-- WHAT IS REQUIRED --
Reproduce the whole of the records exactly, and make sure no picture is carried into the result.
===== MATERIAL SHOWN =====
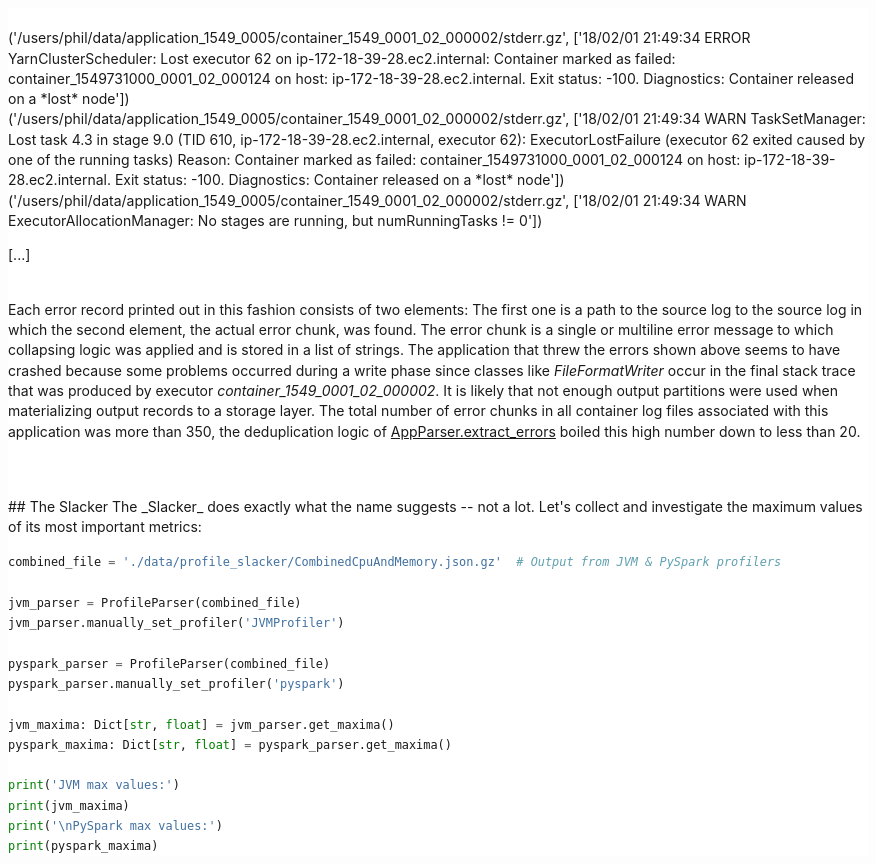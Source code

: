 <br>
('/users/phil/data/application_1549_0005/container_1549_0001_02_000002/stderr.gz', ['18/02/01 21:49:34 ERROR YarnClusterScheduler: Lost executor 62 on ip-172-18-39-28.ec2.internal: Container marked as failed: container_1549731000_0001_02_000124 on host: ip-172-18-39-28.ec2.internal. Exit status: -100. Diagnostics: Container released on a *lost* node'])

<br>
('/users/phil/data/application_1549_0005/container_1549_0001_02_000002/stderr.gz', ['18/02/01 21:49:34 WARN TaskSetManager: Lost task 4.3 in stage 9.0 (TID 610, ip-172-18-39-28.ec2.internal, executor 62): ExecutorLostFailure (executor 62 exited caused by one of the running tasks) Reason: Container marked as failed: container_1549731000_0001_02_000124 on host: ip-172-18-39-28.ec2.internal. Exit status: -100. Diagnostics: Container released on a *lost* node'])

<br>
('/users/phil/data/application_1549_0005/container_1549_0001_02_000002/stderr.gz', ['18/02/01 21:49:34 WARN ExecutorAllocationManager: No stages are running, but numRunningTasks != 0'])

[...]
<br>
<br>

Each error record printed out in this fashion consists of two elements: The first one is a path to the source log to the source log in which the second element, the actual error chunk, was found. The error chunk is a single or multiline error message to which collapsing logic was applied and is stored in a list of strings. The application that threw the errors shown above seems to have crashed because some problems occurred during a write phase since classes like *FileFormatWriter* occur in the final stack trace that was produced by executor *container_1549_0001_02_000002*. It is likely that not enough output partitions were used when materializing output records to a storage layer. The total number of error chunks in all container log files associated with this application was more than 350, the deduplication logic of [AppParser.extract_errors](https://github.com/g1thubhub/phil_stopwatch/blob/7dc3431572874d99d18451ec7f93e16ad15ebd23/parsers.py#L783) boiled this high number down to less than 20. 

<br>
<br>
## The Slacker
The _Slacker_ does exactly what the name suggests -- not a lot. Let's collect and investigate the maximum values of its most important metrics:

```python
combined_file = './data/profile_slacker/CombinedCpuAndMemory.json.gz'  # Output from JVM & PySpark profilers

jvm_parser = ProfileParser(combined_file)
jvm_parser.manually_set_profiler('JVMProfiler')

pyspark_parser = ProfileParser(combined_file)
pyspark_parser.manually_set_profiler('pyspark')

jvm_maxima: Dict[str, float] = jvm_parser.get_maxima()
pyspark_maxima: Dict[str, float] = pyspark_parser.get_maxima()

print('JVM max values:')
print(jvm_maxima)
print('\nPySpark max values:')
print(pyspark_maxima)
```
=====
-- COMPLETED TASK --
Source code

: <br>
('/users/phil/data/application_1549_0005/container_1549_0001_02_000002/stderr.gz', ['18/02/01 21:49:34 ERROR YarnClusterScheduler: Lost executor 62 on ip-172-18-39-28.ec2.internal: Container marked as failed: container_1549731000_0001_02_000124 on host: ip-172-18-39-28.ec2.internal. Exit status: -100. Diagnostics: Container released on a *lost* node'])

<br>
('/users/phil/data/application_1549_0005/container_1549_0001_02_000002/stderr.gz', ['18/02/01 21:49:34 WARN TaskSetManager: Lost task 4.3 in stage 9.0 (TID 610, ip-172-18-39-28.ec2.internal, executor 62): ExecutorLostFailure (executor 62 exited caused by one of the running tasks) Reason: Container marked as failed: container_1549731000_0001_02_000124 on host: ip-172-18-39-28.ec2.internal. Exit status: -100. Diagnostics: Container released on a *lost* node'])

<br>
('/users/phil/data/application_1549_0005/container_1549_0001_02_000002/stderr.gz', ['18/02/01 21:49:34 WARN ExecutorAllocationManager: No stages are running, but numRunningTasks != 0'])

[...]
<br>
<br>

Each error record printed out in this fashion consists of two elements: The first one is a path to the source log to the source log in which the second element, the actual error chunk, was found. The error chunk is a single or multiline error message to which collapsing logic was applied and is stored in a list of strings. The application that threw the errors shown above seems to have crashed because some problems occurred during a write phase since classes like *FileFormatWriter* occur in the final stack trace that was produced by executor *container_1549_0001_02_000002*. It is likely that not enough output partitions were used when materializing output records to a storage layer. The total number of error chunks in all container log files associated with this application was more than 350, the deduplication logic of [AppParser.extract_errors](https://github.com/g1thubhub/phil_stopwatch/blob/7dc3431572874d99d18451ec7f93e16ad15ebd23/parsers.py#L783) boiled this high number down to less than 20. 

<br>
<br>
## The Slacker
The _Slacker_ does exactly what the name suggests -- not a lot. Let's collect and investigate the maximum values of its most important metrics:

```python
combined_file = './data/profile_slacker/CombinedCpuAndMemory.json.gz'  # Output from JVM & PySpark profilers

jvm_parser = ProfileParser(combined_file)
jvm_parser.manually_set_profiler('JVMProfiler')

pyspark_parser = ProfileParser(combined_file)
pyspark_parser.manually_set_profiler('pyspark')

jvm_maxima: Dict[str, float] = jvm_parser.get_maxima()
pyspark_maxima: Dict[str, float] = pyspark_parser.get_maxima()

print('JVM max values:')
print(jvm_maxima)
print('\nPySpark max values:')
print(pyspark_maxima)
```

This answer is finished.